• **WHAT IS EXPECTED**: Retype only the stretch of lines that starts with the line containing "### **VM Sizes (by category)**" and ends with the last line of the records, both included, exactly.

• **EXTRACTED INFORMATION**:
____________

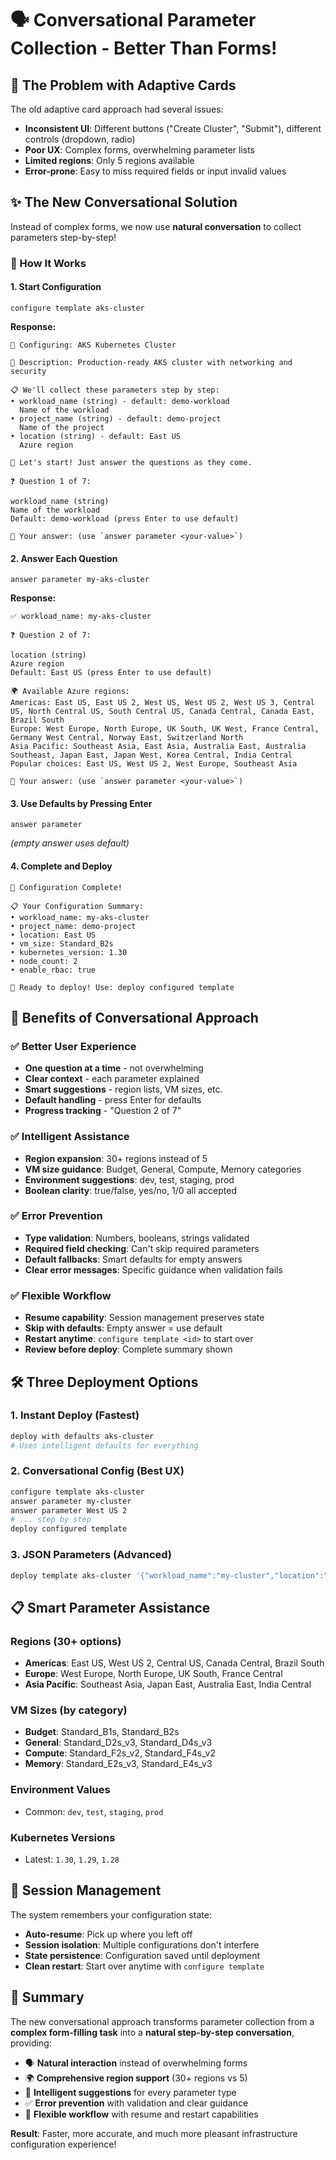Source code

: # 🗣️ Conversational Parameter Collection - Better Than Forms!

## 🎯 The Problem with Adaptive Cards

The old adaptive card approach had several issues:
- **Inconsistent UI**: Different buttons ("Create Cluster", "Submit"), different controls (dropdown, radio)
- **Poor UX**: Complex forms, overwhelming parameter lists
- **Limited regions**: Only 5 regions available
- **Error-prone**: Easy to miss required fields or input invalid values

## ✨ The New Conversational Solution

Instead of complex forms, we now use **natural conversation** to collect parameters step-by-step!

### 🚀 How It Works

#### 1. **Start Configuration**
```
configure template aks-cluster
```

**Response:**
```
🎯 Configuring: AKS Kubernetes Cluster

📝 Description: Production-ready AKS cluster with networking and security

📋 We'll collect these parameters step by step:
• workload_name (string) - default: demo-workload
  Name of the workload
• project_name (string) - default: demo-project  
  Name of the project
• location (string) - default: East US
  Azure region

🚀 Let's start! Just answer the questions as they come.

❓ Question 1 of 7:

workload_name (string)
Name of the workload
Default: demo-workload (press Enter to use default)

💬 Your answer: (use `answer parameter <your-value>`)
```

#### 2. **Answer Each Question**
```
answer parameter my-aks-cluster
```

**Response:**
```
✅ workload_name: my-aks-cluster

❓ Question 2 of 7:

location (string)
Azure region
Default: East US (press Enter to use default)

🌍 Available Azure regions:
Americas: East US, East US 2, West US, West US 2, West US 3, Central US, North Central US, South Central US, Canada Central, Canada East, Brazil South
Europe: West Europe, North Europe, UK South, UK West, France Central, Germany West Central, Norway East, Switzerland North
Asia Pacific: Southeast Asia, East Asia, Australia East, Australia Southeast, Japan East, Japan West, Korea Central, India Central
Popular choices: East US, West US 2, West Europe, Southeast Asia

💬 Your answer: (use `answer parameter <your-value>`)
```

#### 3. **Use Defaults by Pressing Enter**
```
answer parameter 
```
*(empty answer uses default)*

#### 4. **Complete and Deploy**
```
🎉 Configuration Complete!

📋 Your Configuration Summary:
• workload_name: my-aks-cluster
• project_name: demo-project
• location: East US
• vm_size: Standard_B2s
• kubernetes_version: 1.30
• node_count: 2
• enable_rbac: true

🚀 Ready to deploy! Use: deploy configured template
```

## 🎯 Benefits of Conversational Approach

### ✅ **Better User Experience**
- **One question at a time** - not overwhelming
- **Clear context** - each parameter explained
- **Smart suggestions** - region lists, VM sizes, etc.
- **Default handling** - press Enter for defaults
- **Progress tracking** - "Question 2 of 7"

### ✅ **Intelligent Assistance**
- **Region expansion**: 30+ regions instead of 5
- **VM size guidance**: Budget, General, Compute, Memory categories
- **Environment suggestions**: dev, test, staging, prod
- **Boolean clarity**: true/false, yes/no, 1/0 all accepted

### ✅ **Error Prevention**
- **Type validation**: Numbers, booleans, strings validated
- **Required field checking**: Can't skip required parameters
- **Default fallbacks**: Smart defaults for empty answers
- **Clear error messages**: Specific guidance when validation fails

### ✅ **Flexible Workflow**
- **Resume capability**: Session management preserves state
- **Skip with defaults**: Empty answer = use default
- **Restart anytime**: `configure template <id>` to start over
- **Review before deploy**: Complete summary shown

## 🛠️ Three Deployment Options

### 1. **Instant Deploy (Fastest)**
```bash
deploy with defaults aks-cluster
# Uses intelligent defaults for everything
```

### 2. **Conversational Config (Best UX)**
```bash
configure template aks-cluster
answer parameter my-cluster
answer parameter West US 2
# ... step by step
deploy configured template
```

### 3. **JSON Parameters (Advanced)**
```bash
deploy template aks-cluster '{"workload_name":"my-cluster","location":"West US 2"}'
```

## 📋 Smart Parameter Assistance

### **Regions (30+ options)**
- **Americas**: East US, West US 2, Central US, Canada Central, Brazil South
- **Europe**: West Europe, North Europe, UK South, France Central
- **Asia Pacific**: Southeast Asia, Japan East, Australia East, India Central

### **VM Sizes (by category)**
- **Budget**: Standard_B1s, Standard_B2s
- **General**: Standard_D2s_v3, Standard_D4s_v3  
- **Compute**: Standard_F2s_v2, Standard_F4s_v2
- **Memory**: Standard_E2s_v3, Standard_E4s_v3

### **Environment Values**
- Common: `dev`, `test`, `staging`, `prod`

### **Kubernetes Versions**
- Latest: `1.30`, `1.29`, `1.28`

## 🔄 Session Management

The system remembers your configuration state:
- **Auto-resume**: Pick up where you left off
- **Session isolation**: Multiple configurations don't interfere
- **State persistence**: Configuration saved until deployment
- **Clean restart**: Start over anytime with `configure template`

## 🎉 Summary

The new conversational approach transforms parameter collection from a **complex form-filling task** into a **natural step-by-step conversation**, providing:

- 🗣️ **Natural interaction** instead of overwhelming forms
- 🌍 **Comprehensive region support** (30+ regions vs 5)
- 🧠 **Intelligent suggestions** for every parameter type
- ✅ **Error prevention** with validation and clear guidance
- 🔄 **Flexible workflow** with resume and restart capabilities

**Result**: Faster, more accurate, and much more pleasant infrastructure configuration experience!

____________

• **RESPONSE FOR THIS EXERCISE**:
### **VM Sizes (by category)**
- **Budget**: Standard_B1s, Standard_B2s
- **General**: Standard_D2s_v3, Standard_D4s_v3  
- **Compute**: Standard_F2s_v2, Standard_F4s_v2
- **Memory**: Standard_E2s_v3, Standard_E4s_v3

### **Environment Values**
- Common: `dev`, `test`, `staging`, `prod`

### **Kubernetes Versions**
- Latest: `1.30`, `1.29`, `1.28`

## 🔄 Session Management

The system remembers your configuration state:
- **Auto-resume**: Pick up where you left off
- **Session isolation**: Multiple configurations don't interfere
- **State persistence**: Configuration saved until deployment
- **Clean restart**: Start over anytime with `configure template`

## 🎉 Summary

The new conversational approach transforms parameter collection from a **complex form-filling task** into a **natural step-by-step conversation**, providing:

- 🗣️ **Natural interaction** instead of overwhelming forms
- 🌍 **Comprehensive region support** (30+ regions vs 5)
- 🧠 **Intelligent suggestions** for every parameter type
- ✅ **Error prevention** with validation and clear guidance
- 🔄 **Flexible workflow** with resume and restart capabilities

**Result**: Faster, more accurate, and much more pleasant infrastructure configuration experience!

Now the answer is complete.